Observations on the Conversation
There have been a few (and by a few, I mean more than you can shake a stick at) posts by people responding to a book by a Christian famous pastor and author. It’s reaching epidemic proportions. Almost to the point of being annoying.
I am not going to write about the pastor or the book (I haven’t read it, actually it was sold out at my local bookstore, so I couldn’t buy it).
What I do want to write about is the nature and tone of the conversation.
I am appalled.
I am appalled by the tweets, facebook posts, and one liners.
Social media is short form and is not the proper place for the kind of interaction that topics like this need. There are some topics that require more than 140 characters. Issues of Heaven and Hell certainly fall into that category.
This hit home for me last night after a weekly conversation called, Coffee/Doubt. We spent an hour dealing with this topic and barely scratched the surface. The questions were real and powerful. There was discomfort and passion. The conversation could have gone on for many more hours.
As we dive into the depths of what it means to be human and what it means to interact with the divine we must realize that the conversation will necessarily be long form.
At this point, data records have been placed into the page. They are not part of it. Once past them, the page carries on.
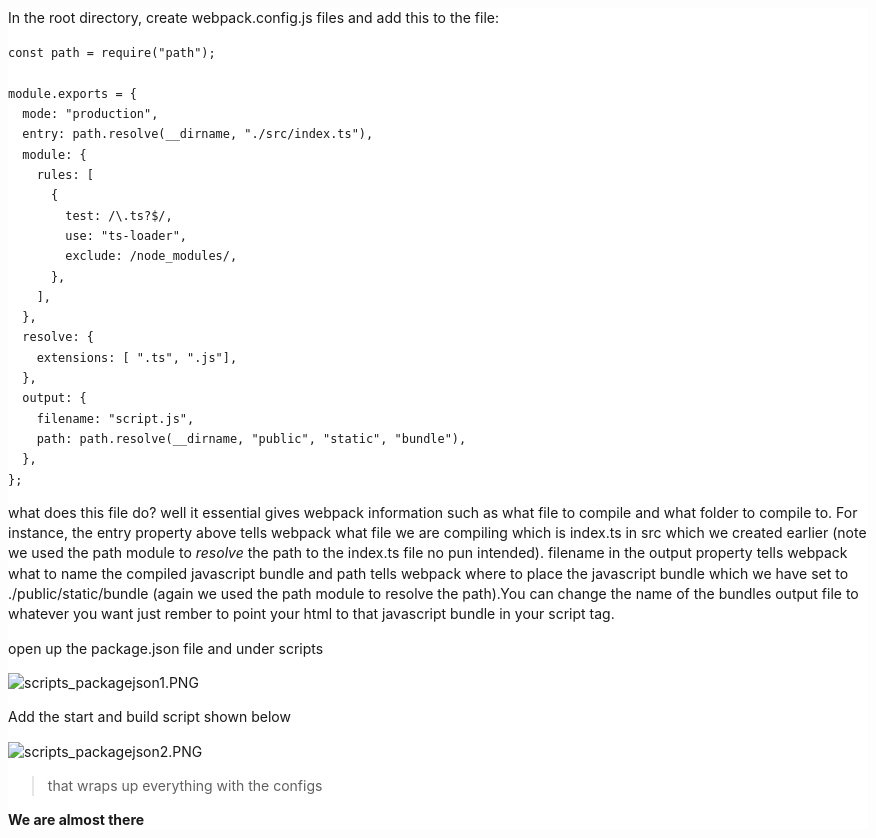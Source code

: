 In the root directory, create webpack.config.js files and add this to the file:

```
const path = require("path");

module.exports = {
  mode: "production",
  entry: path.resolve(__dirname, "./src/index.ts"),
  module: {
    rules: [
      {
        test: /\.ts?$/,
        use: "ts-loader",
        exclude: /node_modules/,
      },
    ],
  },
  resolve: {
    extensions: [ ".ts", ".js"],
  },
  output: {
    filename: "script.js",
    path: path.resolve(__dirname, "public", "static", "bundle"),
  },
};

```

<p>
what does this file do? well it essential gives webpack information such as what file to compile and what folder to compile to. For instance, the entry property above tells webpack what file we are compiling which is index.ts in src which we created earlier (note we used the path module to <em>resolve</em> the path to the index.ts file no pun intended). filename in the output property tells webpack what to name the compiled javascript bundle and path tells webpack where to place the javascript bundle which we have set to ./public/static/bundle (again we used the path module to resolve the path).You can change the name of the bundles output file to whatever you want just rember to point your html to that javascript bundle in your script tag.

</p>

<p>
open up the package.json file and under scripts


![scripts_packagejson1.PNG](https://cdn.hashnode.com/res/hashnode/image/upload/v1629666877517/LHOJJl5vF.png)

Add the start and build script shown below


![scripts_packagejson2.PNG](https://cdn.hashnode.com/res/hashnode/image/upload/v1629666890557/--39YbnNb.png)
</p>

> that wraps up everything with the configs

<b>We are almost there </b>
I appreciate the long form critiques that are taking place on a few blogs. Sadly, blogs are typically group-think factories (this one is no different and yes I get the irony). You don’t necessarily interact with the blogs of those you disagree with. The comments of a dissenter are typically annihilated with polemic, by the readers, not usually the author.
This is the kind of conversation that needs to take place around the table where representative people can really talk through it.
This has always been the chasm. Scholarly papers used shoot past each other without either being read or digested. Books would be published and not really interact with one another. Magazines would publish response pieces that were inflammatory so that the magazine would sell. The bloggers preach to the choir. The tweeters condense it all into 140 characters.
My only solution is for the Church to engage in real dialogue. Face to face. Person to Person. That was the beauty of the ancient councils. The Church leadership would gather, dispute, worship, pray, teach and decide.
I like social media. I like blogging. I think they both have a place. But, I think they fall short as mediums for theological dispute (although I think blogging done right could be fantastic, a synchroblog on this issue could be worthwhile and helpful).